Question

Determine whether the following integrals converge or diverge. $${\int }_1^{\mathrm{\infty }}\frac{{\sin }^{2}x}{x^2}dx$$

Short answer

Answer: The integral $\int_{1}^{\infty} \frac{\sin^2 x}{x^2} dx$ converges.

Step-by-step solution

Identify the improper integral

The given integral is an improper integral because the upper limit of integration is infinity: $${\int }_1^{\mathrm{\infty }}\frac{{\sin }^{2}x}{x^2}dx$$

Apply the comparison test

Perform a comparison test by considering a known integral for comparison. For this exercise, we can use the following integral for comparison: $${\int }_1^{\mathrm{\infty }}\frac{1}{x^2}dx$$ This integral converges because it is of the form ${\int }_1^{\mathrm{\infty }}\frac{1}{x^p}dx$ where $p>1$. Now, we need to show that the following inequality holds: $$0\le \frac{{\sin }^{2}x}{x^2}\le \frac{1}{x^2}$$ It is clear that $\frac{{\sin }^{2}x}{x^2}\ge 0$ for all $x$. To show the other part of the inequality, note that $0\le {\sin }^{2}x\le 1$ for all $x$. Therefore, we have: $$\frac{{\sin }^{2}x}{x^2}\le \frac{1}{x^2}$$

Determine if the given integral converges or diverges

Since both inequalities hold: $$0\le \frac{{\sin }^{2}x}{x^2}\le \frac{1}{x^2}$$ And, we know that the integral ${\int }_1^{\mathrm{\infty }}\frac{1}{x^2}dx$ converges, it follows by the comparison test that the given integral also converges: $${\int }_1^{\mathrm{\infty }}\frac{{\sin }^{2}x}{x^2}dx$$ Thus, the given integral converges.

Key concepts

Comparison Test

The comparison test is a powerful tool for determining the convergence or divergence of an improper integral.
The basic idea is to compare the given integral with another integral whose convergence is already known.

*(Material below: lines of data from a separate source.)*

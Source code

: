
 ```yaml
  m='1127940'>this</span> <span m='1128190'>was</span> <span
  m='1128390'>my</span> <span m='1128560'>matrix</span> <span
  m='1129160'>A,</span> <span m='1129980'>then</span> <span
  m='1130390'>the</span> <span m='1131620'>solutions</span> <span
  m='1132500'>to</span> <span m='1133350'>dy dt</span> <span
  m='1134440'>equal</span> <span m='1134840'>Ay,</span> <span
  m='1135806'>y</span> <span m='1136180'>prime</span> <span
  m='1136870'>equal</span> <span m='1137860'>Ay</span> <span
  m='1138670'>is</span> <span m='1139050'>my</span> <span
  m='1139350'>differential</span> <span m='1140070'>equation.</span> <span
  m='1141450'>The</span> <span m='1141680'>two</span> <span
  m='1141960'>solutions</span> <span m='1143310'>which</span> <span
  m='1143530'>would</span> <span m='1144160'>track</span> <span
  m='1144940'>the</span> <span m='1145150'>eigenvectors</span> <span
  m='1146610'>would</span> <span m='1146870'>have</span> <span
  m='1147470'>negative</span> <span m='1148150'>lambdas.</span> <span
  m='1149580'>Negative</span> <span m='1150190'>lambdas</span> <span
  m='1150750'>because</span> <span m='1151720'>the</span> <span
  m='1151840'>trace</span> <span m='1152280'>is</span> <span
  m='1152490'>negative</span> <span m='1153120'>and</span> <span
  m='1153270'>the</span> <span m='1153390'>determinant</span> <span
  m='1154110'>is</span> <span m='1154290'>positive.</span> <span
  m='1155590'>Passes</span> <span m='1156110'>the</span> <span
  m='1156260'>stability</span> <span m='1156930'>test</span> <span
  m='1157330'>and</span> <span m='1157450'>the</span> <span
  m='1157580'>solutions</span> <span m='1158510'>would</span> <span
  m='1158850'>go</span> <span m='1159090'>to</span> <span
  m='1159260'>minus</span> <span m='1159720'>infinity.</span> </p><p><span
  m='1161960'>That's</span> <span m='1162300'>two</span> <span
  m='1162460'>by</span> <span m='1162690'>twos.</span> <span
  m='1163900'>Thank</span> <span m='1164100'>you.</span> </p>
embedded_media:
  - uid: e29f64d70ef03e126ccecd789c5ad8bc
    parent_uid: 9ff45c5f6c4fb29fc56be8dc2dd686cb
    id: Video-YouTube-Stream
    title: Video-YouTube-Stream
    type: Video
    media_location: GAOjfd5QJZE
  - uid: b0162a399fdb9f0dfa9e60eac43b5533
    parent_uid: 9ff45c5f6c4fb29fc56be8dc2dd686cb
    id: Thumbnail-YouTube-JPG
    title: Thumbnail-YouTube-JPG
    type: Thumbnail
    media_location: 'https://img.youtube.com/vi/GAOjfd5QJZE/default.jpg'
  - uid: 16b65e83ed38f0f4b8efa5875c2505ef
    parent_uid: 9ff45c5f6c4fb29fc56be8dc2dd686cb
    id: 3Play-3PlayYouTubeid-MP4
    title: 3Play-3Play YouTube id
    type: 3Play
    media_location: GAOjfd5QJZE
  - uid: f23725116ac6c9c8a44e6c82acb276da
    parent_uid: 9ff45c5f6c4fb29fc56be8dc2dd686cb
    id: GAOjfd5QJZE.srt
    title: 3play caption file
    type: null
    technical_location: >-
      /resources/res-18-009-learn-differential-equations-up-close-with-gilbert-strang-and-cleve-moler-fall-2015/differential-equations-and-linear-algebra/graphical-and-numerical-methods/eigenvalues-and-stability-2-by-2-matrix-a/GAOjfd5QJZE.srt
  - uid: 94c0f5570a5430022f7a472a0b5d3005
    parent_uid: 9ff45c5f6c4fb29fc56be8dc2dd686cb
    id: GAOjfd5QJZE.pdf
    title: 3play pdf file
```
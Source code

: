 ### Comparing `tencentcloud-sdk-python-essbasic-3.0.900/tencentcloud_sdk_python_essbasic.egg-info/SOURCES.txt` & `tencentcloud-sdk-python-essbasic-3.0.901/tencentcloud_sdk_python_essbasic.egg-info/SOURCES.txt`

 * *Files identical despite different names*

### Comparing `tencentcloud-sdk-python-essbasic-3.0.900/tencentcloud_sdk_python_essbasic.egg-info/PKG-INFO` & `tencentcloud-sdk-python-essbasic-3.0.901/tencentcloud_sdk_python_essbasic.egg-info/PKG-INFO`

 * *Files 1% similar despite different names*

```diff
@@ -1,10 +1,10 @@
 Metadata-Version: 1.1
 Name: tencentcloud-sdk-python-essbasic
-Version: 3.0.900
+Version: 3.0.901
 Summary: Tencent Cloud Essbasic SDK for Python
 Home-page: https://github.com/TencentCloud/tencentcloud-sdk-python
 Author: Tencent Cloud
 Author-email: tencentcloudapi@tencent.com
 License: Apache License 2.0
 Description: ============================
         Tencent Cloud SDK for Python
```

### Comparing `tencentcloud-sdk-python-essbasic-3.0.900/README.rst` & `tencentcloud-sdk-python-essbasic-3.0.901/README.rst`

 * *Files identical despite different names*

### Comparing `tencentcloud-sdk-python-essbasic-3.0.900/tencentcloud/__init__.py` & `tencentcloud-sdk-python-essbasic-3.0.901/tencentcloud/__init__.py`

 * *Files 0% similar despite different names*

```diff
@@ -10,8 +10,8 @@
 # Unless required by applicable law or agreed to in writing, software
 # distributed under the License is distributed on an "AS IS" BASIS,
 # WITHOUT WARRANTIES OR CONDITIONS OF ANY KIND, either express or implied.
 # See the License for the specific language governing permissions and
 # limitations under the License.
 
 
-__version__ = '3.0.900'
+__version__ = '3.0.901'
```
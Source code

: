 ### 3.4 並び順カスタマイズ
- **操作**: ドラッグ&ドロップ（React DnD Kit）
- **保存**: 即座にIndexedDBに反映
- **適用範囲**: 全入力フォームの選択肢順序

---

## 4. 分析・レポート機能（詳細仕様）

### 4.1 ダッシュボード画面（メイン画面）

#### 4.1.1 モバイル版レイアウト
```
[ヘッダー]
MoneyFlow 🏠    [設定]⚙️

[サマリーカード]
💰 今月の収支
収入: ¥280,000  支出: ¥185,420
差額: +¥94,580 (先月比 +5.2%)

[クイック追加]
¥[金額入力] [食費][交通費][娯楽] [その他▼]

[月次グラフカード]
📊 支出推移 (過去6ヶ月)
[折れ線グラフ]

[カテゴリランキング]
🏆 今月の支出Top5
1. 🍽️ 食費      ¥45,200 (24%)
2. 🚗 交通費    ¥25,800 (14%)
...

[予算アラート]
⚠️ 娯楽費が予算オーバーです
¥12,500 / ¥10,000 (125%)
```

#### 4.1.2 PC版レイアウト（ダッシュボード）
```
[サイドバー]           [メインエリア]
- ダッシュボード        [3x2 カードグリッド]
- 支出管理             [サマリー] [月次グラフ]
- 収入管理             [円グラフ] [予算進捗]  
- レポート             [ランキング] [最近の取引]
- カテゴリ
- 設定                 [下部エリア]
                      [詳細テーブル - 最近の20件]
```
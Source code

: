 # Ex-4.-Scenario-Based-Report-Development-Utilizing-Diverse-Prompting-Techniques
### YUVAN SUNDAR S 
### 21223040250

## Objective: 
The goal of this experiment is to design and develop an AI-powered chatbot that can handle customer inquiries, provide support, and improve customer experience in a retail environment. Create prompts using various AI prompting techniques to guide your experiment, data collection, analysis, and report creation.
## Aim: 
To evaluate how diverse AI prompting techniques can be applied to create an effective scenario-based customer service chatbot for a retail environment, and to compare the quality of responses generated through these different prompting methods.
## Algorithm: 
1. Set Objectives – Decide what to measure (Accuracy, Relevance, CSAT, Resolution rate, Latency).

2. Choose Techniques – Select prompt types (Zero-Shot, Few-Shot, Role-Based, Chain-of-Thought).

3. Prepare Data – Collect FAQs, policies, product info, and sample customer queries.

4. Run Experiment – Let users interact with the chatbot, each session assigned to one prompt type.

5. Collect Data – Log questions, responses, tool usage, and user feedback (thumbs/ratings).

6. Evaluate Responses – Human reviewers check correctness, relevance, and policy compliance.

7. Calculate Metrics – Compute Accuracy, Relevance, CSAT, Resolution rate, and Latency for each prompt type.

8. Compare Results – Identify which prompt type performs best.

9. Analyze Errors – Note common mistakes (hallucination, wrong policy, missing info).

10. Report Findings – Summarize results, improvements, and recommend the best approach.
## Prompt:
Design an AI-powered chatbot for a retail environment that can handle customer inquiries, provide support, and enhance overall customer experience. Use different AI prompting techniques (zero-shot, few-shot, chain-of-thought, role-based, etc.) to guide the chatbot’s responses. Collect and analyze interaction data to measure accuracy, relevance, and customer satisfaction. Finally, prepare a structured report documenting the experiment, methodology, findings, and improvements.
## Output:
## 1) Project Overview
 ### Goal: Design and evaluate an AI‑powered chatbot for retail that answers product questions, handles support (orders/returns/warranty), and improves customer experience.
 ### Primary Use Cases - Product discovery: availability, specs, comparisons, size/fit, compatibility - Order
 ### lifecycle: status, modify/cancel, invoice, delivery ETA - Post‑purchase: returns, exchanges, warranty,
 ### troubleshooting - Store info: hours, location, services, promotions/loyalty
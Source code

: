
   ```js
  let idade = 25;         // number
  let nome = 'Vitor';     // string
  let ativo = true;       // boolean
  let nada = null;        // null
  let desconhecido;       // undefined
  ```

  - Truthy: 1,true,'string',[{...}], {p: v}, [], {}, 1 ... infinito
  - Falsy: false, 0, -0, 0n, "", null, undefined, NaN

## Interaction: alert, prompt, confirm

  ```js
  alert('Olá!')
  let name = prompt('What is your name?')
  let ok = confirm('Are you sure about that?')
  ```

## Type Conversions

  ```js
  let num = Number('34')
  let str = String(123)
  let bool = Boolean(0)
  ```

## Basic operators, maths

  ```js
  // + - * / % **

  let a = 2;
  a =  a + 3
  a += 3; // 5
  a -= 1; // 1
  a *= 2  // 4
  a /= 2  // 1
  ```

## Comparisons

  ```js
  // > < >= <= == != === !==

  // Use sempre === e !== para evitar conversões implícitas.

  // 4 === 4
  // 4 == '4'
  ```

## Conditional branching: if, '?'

• If the given integral is less than or equal to a known convergent integral, the given integral will also converge.
• If the given integral is greater than or equal to a known divergent integral, the given integral will also diverge.

This is particularly useful when dealing with complex functions that are difficult to integrate directly. For example, in our exercise, we used the integral ${\int }_1^{\mathrm{\infty }}\frac{1}{x^2}dx$ which is known to converge. Since $0\le \frac{{\sin }^{2}x}{x^2}\le \frac{1}{x^2}$, we can conclude that our original integral converges as well.

Convergent Integrals

Convergent integrals are integrals whose value approaches a finite number as the upper limit of integration tends to infinity.
The concept is crucial when evaluating integrals over an infinite interval.
Generally, integrals of the form ${\int }_1^{\mathrm{\infty }}\frac{1}{x^p}dx$ converge if $p>1$. This criterion helps in determining whether an improper integral is convergent or divergent. In our case, the integral ${\int }_1^{\mathrm{\infty }}\frac{1}{x^2}dx$ is known to converge since $p=2>1$.Additionally, convergent integrals often serve as benchmarks when applying comparison tests, as their behavior is already understood, simplifying the process of analyzing more complicated functions.

Trigonometric Integrals

Trigonometric integrals involve integrals of functions that include trigonometric functions like sine and cosine.
These integrals may look intimidating at first, but they follow specific rules that make them manageable.
In our exercise, we dealt with the integral ${\int }_1^{\mathrm{\infty }}\frac{{\sin }^{2}x}{x^2}dx$.
Some key aspects to consider:

• Trigonometric functions like $\sin x$ and $\cos x$ are bounded between -1 and 1, which makes them suitable for comparison tests. For instance, ${\sin }^{2}x$ lies between 0 and 1, simplifying the upper-bound comparison.
• Utilizing known properties of trigonometric functions, such as periodicity and symmetry, can help simplify the analysis and computation of integrals.

Handling trigonometric components carefully allows for effective application of other calculus strategies, like the comparison test, to study the nature of these integrals.